## Exercise material
#####

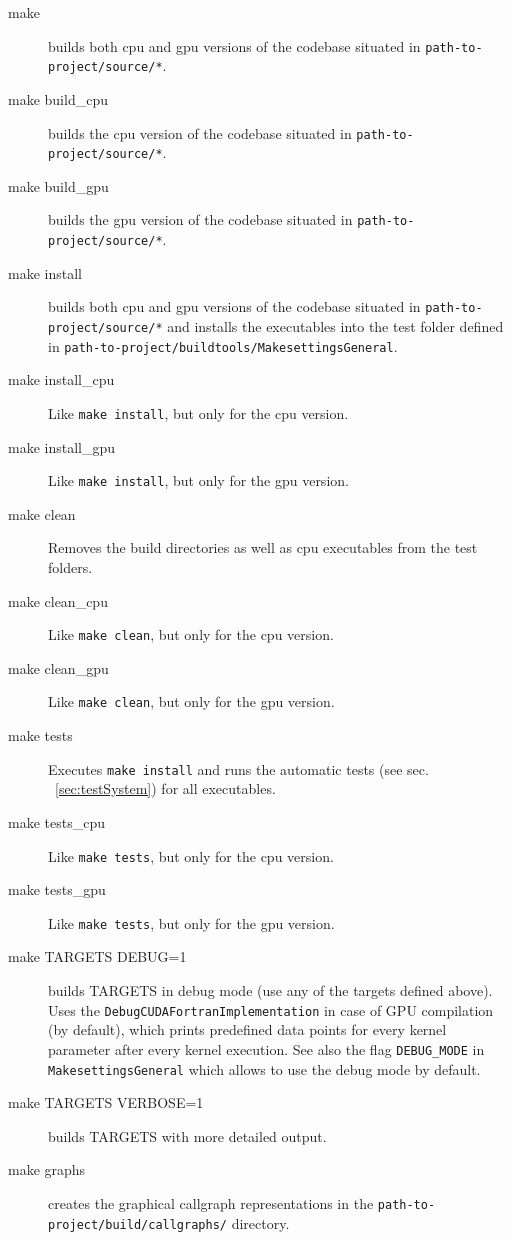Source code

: \begin{description}
 \item[make] builds both cpu and gpu versions of the codebase situated in \linebreak\verb|path-to-project/source/*|.
 \item[make build\_cpu] builds the cpu version of the codebase situated in \verb|path-to-project/source/*|.
 \item[make build\_gpu] builds the gpu version of the codebase situated in \verb|path-to-project/source/*|.
 \item[make install] builds both cpu and gpu versions of the codebase situated in \verb|path-to-project/source/*| and installs the executables into the test folder defined in \verb|path-to-project/buildtools/MakesettingsGeneral|.
 \item[make install\_cpu] Like \verb|make install|, but only for the cpu version.
 \item[make install\_gpu] Like \verb|make install|, but only for the gpu version.
 \item[make clean] Removes the build directories as well as cpu executables from the test folders.
 \item[make clean\_cpu] Like \verb|make clean|, but only for the cpu version.
 \item[make clean\_gpu] Like \verb|make clean|, but only for the gpu version.
 \item[make tests] Executes \verb|make install| and runs the automatic tests (see sec. ~\ref{sec:testSystem}) for all executables.
 \item[make tests\_cpu] Like \verb|make tests|, but only for the cpu version.
 \item[make tests\_gpu] Like \verb|make tests|, but only for the gpu version.
 \item[make TARGETS DEBUG=1] builds TARGETS in debug mode (use any of the targets defined above). Uses the \verb|DebugCUDAFortranImplementation| in case of GPU compilation (by default), which prints predefined data points for every kernel parameter after every kernel execution. See also the flag \verb|DEBUG_MODE| in \verb|MakesettingsGeneral| which allows to use the debug mode by default.
 \item[make TARGETS VERBOSE=1] builds TARGETS with more detailed output.
 \item[make graphs] creates the graphical callgraph representations in the \linebreak\verb|path-to-project/build/callgraphs/| directory.
\end{description}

#####

## Work instruction
Copy the listing exactly. Any image in it stays out of the copy.

## Exercise answer
Source code

: \begin{description}
 \item[make] builds both cpu and gpu versions of the codebase situated in \linebreak\verb|path-to-project/source/*|.
 \item[make build\_cpu] builds the cpu version of the codebase situated in \verb|path-to-project/source/*|.
 \item[make build\_gpu] builds the gpu version of the codebase situated in \verb|path-to-project/source/*|.
 \item[make install] builds both cpu and gpu versions of the codebase situated in \verb|path-to-project/source/*| and installs the executables into the test folder defined in \verb|path-to-project/buildtools/MakesettingsGeneral|.
 \item[make install\_cpu] Like \verb|make install|, but only for the cpu version.
 \item[make install\_gpu] Like \verb|make install|, but only for the gpu version.
 \item[make clean] Removes the build directories as well as cpu executables from the test folders.
 \item[make clean\_cpu] Like \verb|make clean|, but only for the cpu version.
 \item[make clean\_gpu] Like \verb|make clean|, but only for the gpu version.
 \item[make tests] Executes \verb|make install| and runs the automatic tests (see sec. ~\ref{sec:testSystem}) for all executables.
 \item[make tests\_cpu] Like \verb|make tests|, but only for the cpu version.
 \item[make tests\_gpu] Like \verb|make tests|, but only for the gpu version.
 \item[make TARGETS DEBUG=1] builds TARGETS in debug mode (use any of the targets defined above). Uses the \verb|DebugCUDAFortranImplementation| in case of GPU compilation (by default), which prints predefined data points for every kernel parameter after every kernel execution. See also the flag \verb|DEBUG_MODE| in \verb|MakesettingsGeneral| which allows to use the debug mode by default.
 \item[make TARGETS VERBOSE=1] builds TARGETS with more detailed output.
 \item[make graphs] creates the graphical callgraph representations in the \linebreak\verb|path-to-project/build/callgraphs/| directory.
\end{description}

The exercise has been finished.